The first recorded game of Australian Rules Football was played in Melbourne on the 7th August 1858 between Melbourne Grammar School and Scotch College at Richmond Paddock, which is adjacent to the Melbourne Cricket Ground of today.
The match was refereed by Mr Tom Wills and Mr. John Macadam.
Various historians claim that Marn Grook, a collective name given to a number of indigenous aboriginal “football games” using a stuffed ball, had an influential role in the formation of Australian Rules Football.
The oldest surviving set of rules for the game, was drawn up on the 17th May 1859 and appears to have been based on the rules utilised at the time by “Gaelic football, Association football, Rugby football and possibly Marn Grook”.
The formation of football clubs quickly followed, with Melbourne and Geelong (1859), North Melbourne (as Hotham 1860), Carlton (1864), Essendon, Hawthorn and St Kilda (1873), South Melbourne (1874), Footscray (1877) and Collingwood (1892) in Victoria.
In South Australia, the Adelaide football club was established in 1860 and Port Adelaide (1870), North Adelaide (1875), West Adelaide (1871), South Adelaide (1876) and Woodville (1877) soon followed.
The first inter colonial (interstate) match between Victoria and South Australia was played in 1879.
Matches between clubs were challenges, usually organised some weeks in advance due to communications and transport difficulties, and then the agreed rules were negotiated prior to matches getting underway.
The increasing requirement for uniformity of the rules, and their application by umpires, and for club structure, resulted in the formation of both the Victorian Football Association and the South Australian Football Association in 1877.
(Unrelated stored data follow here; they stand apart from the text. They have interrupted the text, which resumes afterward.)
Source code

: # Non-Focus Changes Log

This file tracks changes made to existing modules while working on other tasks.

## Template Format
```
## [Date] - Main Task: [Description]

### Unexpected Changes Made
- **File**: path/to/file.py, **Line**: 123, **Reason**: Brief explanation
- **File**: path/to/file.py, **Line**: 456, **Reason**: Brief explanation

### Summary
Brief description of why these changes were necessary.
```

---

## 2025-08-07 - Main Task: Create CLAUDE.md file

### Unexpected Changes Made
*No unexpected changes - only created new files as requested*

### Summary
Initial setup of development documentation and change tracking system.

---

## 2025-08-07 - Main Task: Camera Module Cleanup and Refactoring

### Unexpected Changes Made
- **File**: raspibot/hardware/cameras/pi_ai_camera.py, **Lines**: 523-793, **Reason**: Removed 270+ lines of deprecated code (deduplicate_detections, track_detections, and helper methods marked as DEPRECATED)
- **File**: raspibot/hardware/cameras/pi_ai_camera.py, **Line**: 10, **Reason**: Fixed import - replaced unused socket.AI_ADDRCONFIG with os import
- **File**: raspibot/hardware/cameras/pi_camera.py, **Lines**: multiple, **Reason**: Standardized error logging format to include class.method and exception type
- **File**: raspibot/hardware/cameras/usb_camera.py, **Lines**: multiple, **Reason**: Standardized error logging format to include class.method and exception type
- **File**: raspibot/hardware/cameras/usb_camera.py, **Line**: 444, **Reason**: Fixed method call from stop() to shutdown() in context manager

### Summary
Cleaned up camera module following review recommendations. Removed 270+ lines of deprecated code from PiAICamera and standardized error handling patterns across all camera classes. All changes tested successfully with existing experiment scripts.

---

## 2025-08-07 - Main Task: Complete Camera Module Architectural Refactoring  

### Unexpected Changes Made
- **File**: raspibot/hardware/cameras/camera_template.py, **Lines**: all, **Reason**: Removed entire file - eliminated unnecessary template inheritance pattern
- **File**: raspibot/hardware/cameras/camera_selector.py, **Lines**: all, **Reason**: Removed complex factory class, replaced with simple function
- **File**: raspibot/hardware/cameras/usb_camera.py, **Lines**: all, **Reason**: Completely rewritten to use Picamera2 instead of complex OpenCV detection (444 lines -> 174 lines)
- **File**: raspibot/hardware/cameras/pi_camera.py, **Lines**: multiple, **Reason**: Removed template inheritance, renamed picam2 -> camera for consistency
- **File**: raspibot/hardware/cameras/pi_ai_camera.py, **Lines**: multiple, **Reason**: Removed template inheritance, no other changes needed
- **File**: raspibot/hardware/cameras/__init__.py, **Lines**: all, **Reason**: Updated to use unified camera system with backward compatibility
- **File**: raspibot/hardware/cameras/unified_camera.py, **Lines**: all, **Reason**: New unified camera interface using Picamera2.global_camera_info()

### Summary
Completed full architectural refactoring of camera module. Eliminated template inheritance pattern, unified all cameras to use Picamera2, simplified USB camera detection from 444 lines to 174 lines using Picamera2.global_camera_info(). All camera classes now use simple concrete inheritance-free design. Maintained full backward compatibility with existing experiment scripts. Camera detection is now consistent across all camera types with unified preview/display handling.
The inaugural VFA comprised of Albert Park, Carlton, Hotham, Melbourne, St Kilda, Geelong, Barwon, Ballarat, Beechworth, Castlemaine, Rochester and Inglewood clubs.
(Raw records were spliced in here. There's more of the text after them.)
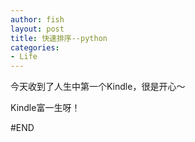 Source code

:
 ```yaml
---
author: fish
layout: post
title: 快速排序--python
categories:
- Life 
---
```

今天收到了人生中第一个Kindle，很是开心～

Kindle富一生呀！

#END
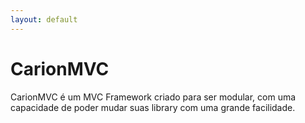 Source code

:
 ```yaml
---
layout: default
---
```


CarionMVC
======

CarionMVC é um MVC Framework criado para ser modular, com uma capacidade de poder
mudar suas library com uma grande facilidade.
Organisational difficulties soon arose as new teams arrived and some disbanded and in 1897 the stronger clubs united to form the Victorian Football League.
The inaugural SAFA in 1877, comprised of South Park, Willunga, Port Adelaide, North Adelaide, Prince Alfred College, Gawler, Kapunda, Bankers, Woodville, South Adelaide and Victoria clubs.
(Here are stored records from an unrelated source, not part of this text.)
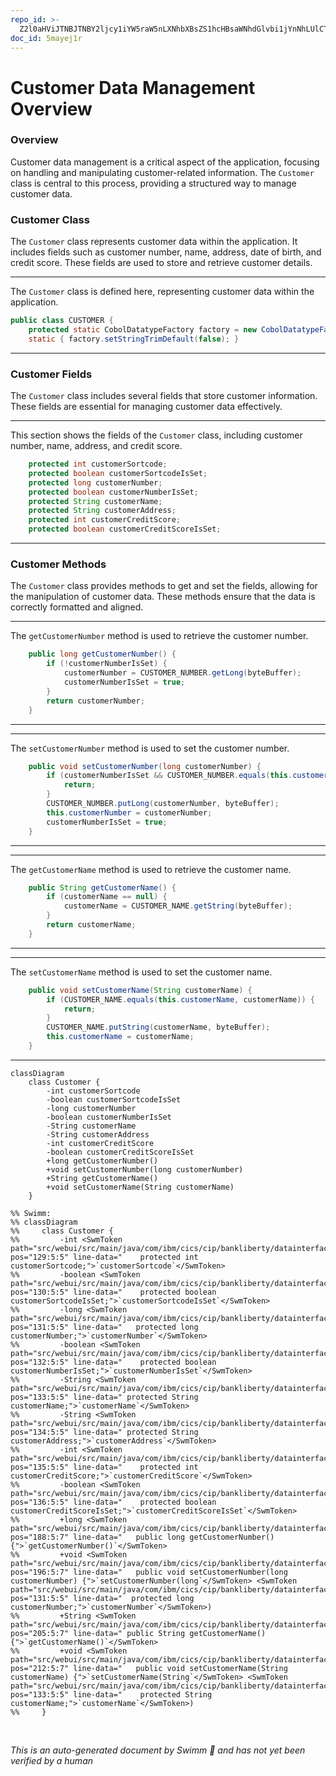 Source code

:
 ```yaml
---
repo_id: >-
  Z2l0aHViJTNBJTNBY2ljcy1iYW5raW5nLXNhbXBsZS1hcHBsaWNhdGlvbi1jYnNhLUlCTS1EZW1vJTNBJTNBU3dpbW0tRGVtbw==
doc_id: 5mayej1r
---
```

# Customer Data Management Overview

### Overview

Customer data management is a critical aspect of the application, focusing on handling and manipulating customer-related information. The `Customer` class is central to this process, providing a structured way to manage customer data.

### Customer Class

The `Customer` class represents customer data within the application. It includes fields such as customer number, name, address, date of birth, and credit score. These fields are used to store and retrieve customer details.

<SwmSnippet path="/src/webui/src/main/java/com/ibm/cics/cip/bankliberty/datainterfaces/CUSTOMER.java" line="13">

---

The `Customer` class is defined here, representing customer data within the application.

```java
public class CUSTOMER {
	protected static CobolDatatypeFactory factory = new CobolDatatypeFactory();
	static { factory.setStringTrimDefault(false); } 
```

---

</SwmSnippet>

### Customer Fields

The `Customer` class includes several fields that store customer information. These fields are essential for managing customer data effectively.

<SwmSnippet path="/src/webui/src/main/java/com/ibm/cics/cip/bankliberty/datainterfaces/CUSTOMER.java" line="129">

---

This section shows the fields of the `Customer` class, including customer number, name, address, and credit score.

```java
	protected int customerSortcode;
	protected boolean customerSortcodeIsSet;
	protected long customerNumber;
	protected boolean customerNumberIsSet;
	protected String customerName;
	protected String customerAddress;
	protected int customerCreditScore;
	protected boolean customerCreditScoreIsSet;
```

---

</SwmSnippet>

### Customer Methods

The `Customer` class provides methods to get and set the fields, allowing for the manipulation of customer data. These methods ensure that the data is correctly formatted and aligned.

<SwmSnippet path="/src/webui/src/main/java/com/ibm/cics/cip/bankliberty/datainterfaces/CUSTOMER.java" line="188">

---

The <SwmToken path="src/webui/src/main/java/com/ibm/cics/cip/bankliberty/datainterfaces/CUSTOMER.java" pos="188:5:5" line-data="	public long getCustomerNumber() {">`getCustomerNumber`</SwmToken> method is used to retrieve the customer number.

```java
	public long getCustomerNumber() {
		if (!customerNumberIsSet) {
			customerNumber = CUSTOMER_NUMBER.getLong(byteBuffer);
			customerNumberIsSet = true;
		}
		return customerNumber;
	}
```

---

</SwmSnippet>

<SwmSnippet path="/src/webui/src/main/java/com/ibm/cics/cip/bankliberty/datainterfaces/CUSTOMER.java" line="196">

---

The <SwmToken path="src/webui/src/main/java/com/ibm/cics/cip/bankliberty/datainterfaces/CUSTOMER.java" pos="196:5:5" line-data="	public void setCustomerNumber(long customerNumber) {">`setCustomerNumber`</SwmToken> method is used to set the customer number.

```java
	public void setCustomerNumber(long customerNumber) {
		if (customerNumberIsSet && CUSTOMER_NUMBER.equals(this.customerNumber, customerNumber)) {
			return;
		}
		CUSTOMER_NUMBER.putLong(customerNumber, byteBuffer);
		this.customerNumber = customerNumber;
		customerNumberIsSet = true;
	}
```

---

</SwmSnippet>

<SwmSnippet path="/src/webui/src/main/java/com/ibm/cics/cip/bankliberty/datainterfaces/CUSTOMER.java" line="205">

---

The <SwmToken path="src/webui/src/main/java/com/ibm/cics/cip/bankliberty/datainterfaces/CUSTOMER.java" pos="205:5:5" line-data="	public String getCustomerName() {">`getCustomerName`</SwmToken> method is used to retrieve the customer name.

```java
	public String getCustomerName() {
		if (customerName == null) {
			customerName = CUSTOMER_NAME.getString(byteBuffer);
		}
		return customerName;
	}
```

---

</SwmSnippet>

<SwmSnippet path="/src/webui/src/main/java/com/ibm/cics/cip/bankliberty/datainterfaces/CUSTOMER.java" line="212">

---

The <SwmToken path="src/webui/src/main/java/com/ibm/cics/cip/bankliberty/datainterfaces/CUSTOMER.java" pos="212:5:5" line-data="	public void setCustomerName(String customerName) {">`setCustomerName`</SwmToken> method is used to set the customer name.

```java
	public void setCustomerName(String customerName) {
		if (CUSTOMER_NAME.equals(this.customerName, customerName)) {
			return;
		}
		CUSTOMER_NAME.putString(customerName, byteBuffer);
		this.customerName = customerName;
	}
```

---

</SwmSnippet>

```mermaid
classDiagram
    class Customer {
        -int customerSortcode
        -boolean customerSortcodeIsSet
        -long customerNumber
        -boolean customerNumberIsSet
        -String customerName
        -String customerAddress
        -int customerCreditScore
        -boolean customerCreditScoreIsSet
        +long getCustomerNumber()
        +void setCustomerNumber(long customerNumber)
        +String getCustomerName()
        +void setCustomerName(String customerName)
    }

%% Swimm:
%% classDiagram
%%     class Customer {
%%         -int <SwmToken path="src/webui/src/main/java/com/ibm/cics/cip/bankliberty/datainterfaces/CUSTOMER.java" pos="129:5:5" line-data="	protected int customerSortcode;">`customerSortcode`</SwmToken>
%%         -boolean <SwmToken path="src/webui/src/main/java/com/ibm/cics/cip/bankliberty/datainterfaces/CUSTOMER.java" pos="130:5:5" line-data="	protected boolean customerSortcodeIsSet;">`customerSortcodeIsSet`</SwmToken>
%%         -long <SwmToken path="src/webui/src/main/java/com/ibm/cics/cip/bankliberty/datainterfaces/CUSTOMER.java" pos="131:5:5" line-data="	protected long customerNumber;">`customerNumber`</SwmToken>
%%         -boolean <SwmToken path="src/webui/src/main/java/com/ibm/cics/cip/bankliberty/datainterfaces/CUSTOMER.java" pos="132:5:5" line-data="	protected boolean customerNumberIsSet;">`customerNumberIsSet`</SwmToken>
%%         -String <SwmToken path="src/webui/src/main/java/com/ibm/cics/cip/bankliberty/datainterfaces/CUSTOMER.java" pos="133:5:5" line-data="	protected String customerName;">`customerName`</SwmToken>
%%         -String <SwmToken path="src/webui/src/main/java/com/ibm/cics/cip/bankliberty/datainterfaces/CUSTOMER.java" pos="134:5:5" line-data="	protected String customerAddress;">`customerAddress`</SwmToken>
%%         -int <SwmToken path="src/webui/src/main/java/com/ibm/cics/cip/bankliberty/datainterfaces/CUSTOMER.java" pos="135:5:5" line-data="	protected int customerCreditScore;">`customerCreditScore`</SwmToken>
%%         -boolean <SwmToken path="src/webui/src/main/java/com/ibm/cics/cip/bankliberty/datainterfaces/CUSTOMER.java" pos="136:5:5" line-data="	protected boolean customerCreditScoreIsSet;">`customerCreditScoreIsSet`</SwmToken>
%%         +long <SwmToken path="src/webui/src/main/java/com/ibm/cics/cip/bankliberty/datainterfaces/CUSTOMER.java" pos="188:5:7" line-data="	public long getCustomerNumber() {">`getCustomerNumber()`</SwmToken>
%%         +void <SwmToken path="src/webui/src/main/java/com/ibm/cics/cip/bankliberty/datainterfaces/CUSTOMER.java" pos="196:5:7" line-data="	public void setCustomerNumber(long customerNumber) {">`setCustomerNumber(long`</SwmToken> <SwmToken path="src/webui/src/main/java/com/ibm/cics/cip/bankliberty/datainterfaces/CUSTOMER.java" pos="131:5:5" line-data="	protected long customerNumber;">`customerNumber`</SwmToken>)
%%         +String <SwmToken path="src/webui/src/main/java/com/ibm/cics/cip/bankliberty/datainterfaces/CUSTOMER.java" pos="205:5:7" line-data="	public String getCustomerName() {">`getCustomerName()`</SwmToken>
%%         +void <SwmToken path="src/webui/src/main/java/com/ibm/cics/cip/bankliberty/datainterfaces/CUSTOMER.java" pos="212:5:7" line-data="	public void setCustomerName(String customerName) {">`setCustomerName(String`</SwmToken> <SwmToken path="src/webui/src/main/java/com/ibm/cics/cip/bankliberty/datainterfaces/CUSTOMER.java" pos="133:5:5" line-data="	protected String customerName;">`customerName`</SwmToken>)
%%     }
```

&nbsp;

*This is an auto-generated document by Swimm 🌊 and has not yet been verified by a human*

<SwmMeta version="3.0.0" repo-id="Z2l0aHViJTNBJTNBY2ljcy1iYW5raW5nLXNhbXBsZS1hcHBsaWNhdGlvbi1jYnNhLUlCTS1EZW1vJTNBJTNBU3dpbW0tRGVtbw==" repo-name="cics-banking-sample-application-cbsa-IBM-Demo"></SwmMeta>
Over time, new clubs entered the competition, while some left, and in 1907 the name South Australian Football League was adopted and changed again in 1927, to the South Australian National Football League of today.
As greater professionalism entered the game and more money was on offer, the best football players from S.A , W.A. and Tasmania were being recruited to the VFL which had a detrimental effect on the football standard in those donor states.
This lead, in 1987, to the formation of the Australian Football League of today and the VFA of the past has adopted the name VFL and comprises mainly of clubs aligned to AFL clubs, with only a few “stand alone” clubs.
The South Melbourne Football Club relocated to Sydney in 1982 and, in due course, adopted the name of the Sydney Swans.
The West Coast Eagles and the Brisbane Bears (based at Carrara on the Gold Coast) joined the AFL in 1987
The Adelaide Crows Football Club entered the AFL in 1991 and the Port Power Football Club followed in 1997 and today, both clubs have their Reserves teams competing in the SANFL.
The Fitzroy Football Club was amalgamated with the Brisbane Bears in 1997, becoming known as the Brisbane Lions and relocated to Brisbane.
The Fremantle Football Club joined the AFL in 1995 and the “expansion clubs”, Greater Western Sydney and the Gold Coast Suns joined in 2011 to make up the eighteen team competition, which is the AFL of today.
Interest in this new game quickly spread into the rural areas of both Victoria and South Australia in the 1870’s, with Strathalbyn being one of the earliest to respond.